Избранное

Селимович Меша

Меша Селимович — крупное имя в литературе современной Югославии. Действие знакомых читателю романов «Дервиш и смерть» и «Крепость» развивается в далеком прошлом, когда Босния находилась под игом Османской империи. Эти философско-психологические романы объединяет вечно актуальная тема человеческой совести, долга, выбора.

Л. Аннинский

Человек — в крепости и вне ее

ДЕРВИШ И СМЕРТЬ

роман

Перевод Александра Романенко

И з д а н и е  т р е т ь е

Meša Selimović

DERVIŠ I SMRT

roman

Sarajevo

Часть первая

1

Начинаю свою повесть, не имея в виду какой-либо корысти для себя или для других, но повинуясь потребности, которая сильнее корысти и разума, хочу оставить собственноручную запись о себе, запечатлеть мучительный разговор с самим собой в слабой надежде, что, когда высохнет след чернил на бумаге, дразнящей сейчас своей белизной, и подведут итог всему (если его подведут), все найдет свое решение. Не знаю, что напишет рука, однако закорючки букв сохранят частицу того, что происходило в душе, оно больше не растает в тумане, словно ничего не было. Я смогу увидеть, как я стал собой,— это чудо неведомо мне, и, думается, оно заключается в том, что я никогда не был тем, кем стал сейчас. Понимаю, что пишу сложно, дрожит рука в преддверии того, что предстоит распутать на этом судилище, на котором я и судья, и свидетель, и обвиняемый. Я расскажу все по порядку, насколько смогу честно, насколько вообще можно быть честным, ибо я начинаю сомневаться в том, что искренность и честность — одно и то же, ведь искренность — это наша вера в то, что говоришь правду (а кто в этом может быть уверен?), а честности много кругом, и на одну доску их не поставишь.

Меня зовут Ахмед Нуруддин, это имя мне дали, и я принял его с гордостью, а теперь, после долгого ряда лет, наросших на тело, словно чешуя, думаю о нем с удивлением и временами даже с насмешкою (ведь в словах «светоч веры» столько несвойственной мне надменности!) и немного стыжусь. Какой я светоч? Чем я просветлен? Знанием? Высшей мудростью? Чистым сердцем? Озарением истины? Отсутствием колебаний? Все взято под сомнение, и сейчас я всего лишь Ахмед, не Нуруддин и не шейх. Все спадает с меня, как одежды, как доспехи, и остается лишь изначальное — голая кожа, нагой человек.

Мне сорок лет, это плохая пора: ты еще достаточно молод, чтоб испытывать всевозможные желания, и уже настолько стар, что не имеешь возможности их удовлетворить.
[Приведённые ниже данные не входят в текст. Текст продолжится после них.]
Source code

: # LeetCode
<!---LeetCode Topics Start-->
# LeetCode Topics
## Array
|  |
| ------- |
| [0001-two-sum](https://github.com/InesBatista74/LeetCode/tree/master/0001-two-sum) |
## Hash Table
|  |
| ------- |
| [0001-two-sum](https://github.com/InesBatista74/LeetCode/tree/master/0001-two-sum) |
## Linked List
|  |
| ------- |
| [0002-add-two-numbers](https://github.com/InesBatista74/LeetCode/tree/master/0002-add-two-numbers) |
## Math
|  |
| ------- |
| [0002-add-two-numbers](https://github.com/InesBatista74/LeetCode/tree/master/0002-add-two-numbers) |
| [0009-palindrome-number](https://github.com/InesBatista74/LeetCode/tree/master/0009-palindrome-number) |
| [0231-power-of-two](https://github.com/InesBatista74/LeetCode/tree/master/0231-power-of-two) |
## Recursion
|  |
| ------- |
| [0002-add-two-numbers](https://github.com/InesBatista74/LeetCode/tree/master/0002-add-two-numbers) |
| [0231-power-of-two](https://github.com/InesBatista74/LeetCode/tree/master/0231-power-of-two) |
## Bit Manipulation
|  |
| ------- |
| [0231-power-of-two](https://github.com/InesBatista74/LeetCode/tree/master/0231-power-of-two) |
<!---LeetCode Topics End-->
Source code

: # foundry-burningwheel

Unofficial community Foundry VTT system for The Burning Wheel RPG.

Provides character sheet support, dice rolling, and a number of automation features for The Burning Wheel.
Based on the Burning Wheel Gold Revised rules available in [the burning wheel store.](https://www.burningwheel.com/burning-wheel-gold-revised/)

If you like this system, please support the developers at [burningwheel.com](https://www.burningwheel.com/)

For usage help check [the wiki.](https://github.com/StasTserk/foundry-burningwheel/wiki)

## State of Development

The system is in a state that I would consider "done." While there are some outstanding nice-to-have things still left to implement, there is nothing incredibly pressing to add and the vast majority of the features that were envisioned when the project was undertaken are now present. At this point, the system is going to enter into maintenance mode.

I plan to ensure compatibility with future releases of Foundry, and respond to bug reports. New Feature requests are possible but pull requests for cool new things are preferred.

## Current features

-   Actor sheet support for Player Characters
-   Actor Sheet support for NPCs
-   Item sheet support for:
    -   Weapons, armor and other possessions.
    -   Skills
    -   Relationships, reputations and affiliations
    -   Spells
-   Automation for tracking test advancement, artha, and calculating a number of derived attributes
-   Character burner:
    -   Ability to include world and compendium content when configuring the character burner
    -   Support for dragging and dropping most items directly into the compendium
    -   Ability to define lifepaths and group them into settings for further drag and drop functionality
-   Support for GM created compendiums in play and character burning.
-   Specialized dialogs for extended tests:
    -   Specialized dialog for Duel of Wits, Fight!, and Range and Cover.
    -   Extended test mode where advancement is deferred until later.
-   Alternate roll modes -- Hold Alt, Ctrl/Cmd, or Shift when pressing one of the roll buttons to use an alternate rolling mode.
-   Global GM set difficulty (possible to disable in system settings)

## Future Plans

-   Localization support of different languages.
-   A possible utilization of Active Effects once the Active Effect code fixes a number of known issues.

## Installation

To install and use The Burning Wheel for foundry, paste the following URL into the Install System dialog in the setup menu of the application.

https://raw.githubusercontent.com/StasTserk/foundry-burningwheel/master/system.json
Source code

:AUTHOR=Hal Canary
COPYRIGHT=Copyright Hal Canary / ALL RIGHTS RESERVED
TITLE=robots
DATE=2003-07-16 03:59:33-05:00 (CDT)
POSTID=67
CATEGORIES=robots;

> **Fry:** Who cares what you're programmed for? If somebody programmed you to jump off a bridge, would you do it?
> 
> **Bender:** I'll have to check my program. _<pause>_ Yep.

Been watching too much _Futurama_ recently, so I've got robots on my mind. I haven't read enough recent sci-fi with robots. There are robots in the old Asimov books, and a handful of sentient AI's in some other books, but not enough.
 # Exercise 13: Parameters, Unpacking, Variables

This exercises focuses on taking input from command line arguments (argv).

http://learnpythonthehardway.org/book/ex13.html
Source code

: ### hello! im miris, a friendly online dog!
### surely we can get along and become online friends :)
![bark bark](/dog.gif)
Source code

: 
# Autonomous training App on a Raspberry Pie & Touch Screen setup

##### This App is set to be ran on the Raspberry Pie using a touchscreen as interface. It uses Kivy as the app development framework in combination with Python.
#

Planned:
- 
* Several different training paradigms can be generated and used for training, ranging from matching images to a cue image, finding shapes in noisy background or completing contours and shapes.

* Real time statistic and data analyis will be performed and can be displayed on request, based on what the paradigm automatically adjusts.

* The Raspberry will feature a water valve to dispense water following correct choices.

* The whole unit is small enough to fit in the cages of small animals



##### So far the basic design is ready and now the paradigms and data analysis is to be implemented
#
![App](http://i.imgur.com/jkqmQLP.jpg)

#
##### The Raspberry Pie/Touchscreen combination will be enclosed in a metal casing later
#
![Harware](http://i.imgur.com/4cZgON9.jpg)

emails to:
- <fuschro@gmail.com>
Угасают волнения, силой твоей становятся приобретенные привычки и ясное сознание, что ты уже ни на что не способен. А я берусь за то, что следовало давно сделать, в пору буйного расцвета, когда хороши все пути, а все заблуждения столь же полезны, сколь полезны и истины. Жаль, что я не старше лет на десять — старость удержала бы меня от бунта, или не моложе — тогда мне было бы безразлично. Ведь тридцать лет — это молодость, так я думаю теперь, безвозвратно удалившись от нее,— молодость, которая ничего не боится, даже самое себя.

Странное слово я произнес: бунт. Замерло перо над ровной строкою, где осталось запечатленным смятение, высказанное с такой легкостью. Впервые назвал я свою беду, никогда прежде не думал о ней, не называл ее этим именем. Откуда подступило опасное слово? И только ли слово? Не лучше ли прекратить свою повесть, спрашиваю я себя, чтобы не стало еще тяжелее? Ибо, если она необъяснимым путем исторгает из меня даже то, о чем я не хотел говорить, чего не держал в мыслях и не замышлял во мраке души, захваченной теперь уже не подвластным мне чувством тревоги, если все это так, тогда повесть моя — безжалостное следствие, дьявольская выдумка, и, может быть, лучше переломить аккуратно зачиненное камышовое перо, вылить содержимое дивита на каменную плиту перед текией, и пусть черное пятно будет мне вечным предостережением никогда не касаться магии, которой повелевают злые духи. Бунт! Слово это или мысль? Если это мысль, то что в ней? Истина или заблуждение? Если заблуждение — горе мне, если истина — горе мне вдвойне.

2

Все спуталось ровно два месяца и три дня назад, в канун Юрьева дня — я начинаю отсчет времени с этого рубежа, ибо только это время меня и касается. Пошли десятые сутки, как мой брат находился в темнице.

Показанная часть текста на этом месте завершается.